**Exercise objective:**
Work through the lines of the material below, note those with the word "二氧杂双环", and give their number, nothing else.

**Entries provided:**
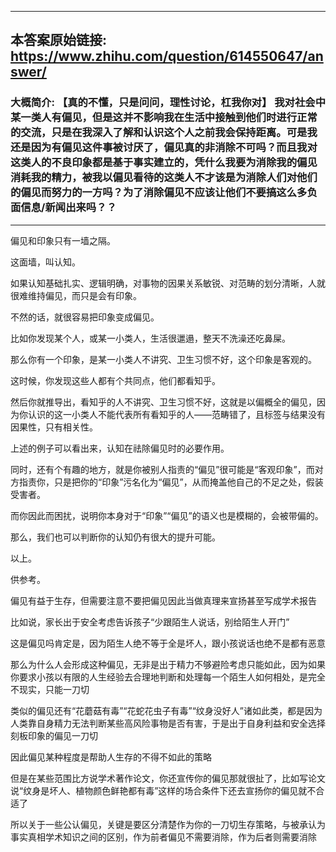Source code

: ----------------------------------------
## 本答案原始链接: https://www.zhihu.com/question/614550647/answer/
### 大概简介: 【真的不懂，只是问问，理性讨论，杠我你对】 我对社会中某一类人有偏见，但是这并不影响我在生活中接触到他们时进行正常的交流，只是在我深入了解和认识这个人之前我会保持距离。可是我还是因为有偏见这件事被讨厌了，偏见真的非消除不可吗？而且我对这类人的不良印象都是基于事实建立的，凭什么我要为消除我的偏见消耗我的精力，被我以偏见看待的这类人不才该是为消除人们对他们的偏见而努力的一方吗？为了消除偏见不应该让他们不要搞这么多负面信息/新闻出来吗？？
----------------------------------------
偏见和印象只有一墙之隔。

这面墙，叫认知。

如果认知基础扎实、逻辑明确，对事物的因果关系敏锐、对范畴的划分清晰，人就很难维持偏见，而只是会有印象。

不然的话，就很容易把印象变成偏见。

比如你发现某个人，或某一小类人，生活很邋遢，整天不洗澡还吃鼻屎。

那么你有一个印象，是某一小类人不讲究、卫生习惯不好，这个印象是客观的。

这时候，你发现这些人都有个共同点，他们都看知乎。

然后你就推导出，看知乎的人不讲究、卫生习惯不好，这就是以偏概全的偏见，因为你认识的这一小类人不能代表所有看知乎的人——范畴错了，且标签与结果没有因果性，只有相关性。

上述的例子可以看出来，认知在祛除偏见时的必要作用。

同时，还有个有趣的地方，就是你被别人指责的“偏见”很可能是“客观印象”，而对方指责你，只是把你的“印象”污名化为“偏见”，从而掩盖他自己的不足之处，假装受害者。

而你因此而困扰，说明你本身对于“印象”“偏见”的语义也是模糊的，会被带偏的。

那么，我们也可以判断你的认知仍有很大的提升可能。

以上。

供参考。







偏见有益于生存，但需要注意不要把偏见因此当做真理来宣扬甚至写成学术报告

比如说，家长出于安全考虑告诉孩子“少跟陌生人说话，别给陌生人开门”

这是偏见吗肯定是，因为陌生人绝不等于全是坏人，跟小孩说话也绝不是都有恶意

那么为什么人会形成这种偏见，无非是出于精力不够避险考虑只能如此，因为如果你要求小孩以有限的人生经验去合理地判断和处理每一个陌生人如何相处，是完全不现实，只能一刀切

类似的偏见还有“花蘑菇有毒”“花蛇花虫子有毒”“纹身没好人”诸如此类，都是因为人类靠自身精力无法判断某些高风险事物是否有害，于是出于自身利益和安全选择刻板印象的偏见一刀切

因此偏见某种程度是帮助人生存的不得不如此的策略

但是在某些范围比方说学术著作论文，你还宣传你的偏见那就很扯了，比如写论文说“纹身是坏人、植物颜色鲜艳都有毒”这样的场合条件下还去宣扬你的偏见就不合适了

所以关于一些公认偏见，关键是要区分清楚作为你的一刀切生存策略，与被承认为事实真相学术知识之间的区别，作为前者偏见不需要消除，作为后者则需要消除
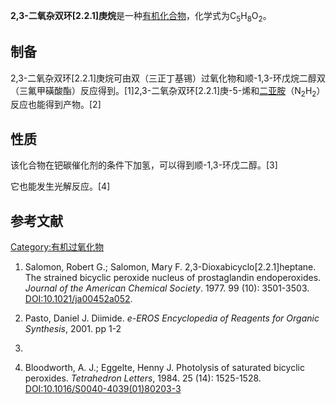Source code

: **2,3-二氧杂双环\[2.2.1\]庚烷**是一种[有机化合物](../Page/有机化合物.md "wikilink")，化学式为C<sub>5</sub>H<sub>8</sub>O<sub>2</sub>。

## 制备

2,3-二氧杂双环\[2.2.1\]庚烷可由双（三正丁基锡）过氧化物和顺-1,3-环戊烷二醇双（三氟甲磺酸酯）反应得到。\[1\]2,3-二氧杂双环\[2.2.1\]庚-5-烯和[二亚胺](../Page/二亚胺.md "wikilink")（N<sub>2</sub>H<sub>2</sub>）反应也能得到产物。\[2\]

## 性质

该化合物在钯碳催化剂的条件下加氢，可以得到顺-1,3-环戊二醇。\[3\]

它也能发生光解反应。\[4\]

## 参考文献

[Category:有机过氧化物](https://zh.wikipedia.org/wiki/Category:有机过氧化物 "wikilink")

1.  Salomon, Robert G.; Salomon, Mary F.
    2,3-Dioxabicyclo\[2.2.1\]heptane. The strained bicyclic peroxide
    nucleus of prostaglandin endoperoxides. *Journal of the American
    Chemical Society*. 1977. 99 (10): 3501-3503.
    <DOI:10.1021/ja00452a052>.

2.  Pasto, Daniel J. Diimide. *e-EROS Encyclopedia of Reagents for
    Organic Synthesis*, 2001. pp 1-2

3.
4.  Bloodworth, A. J.; Eggelte, Henny J. Photolysis of saturated
    bicyclic peroxides. *Tetrahedron Letters*, 1984. 25 (14): 1525-1528.
    <DOI:10.1016/S0040-4039(01)80203-3>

**Expected output:**
2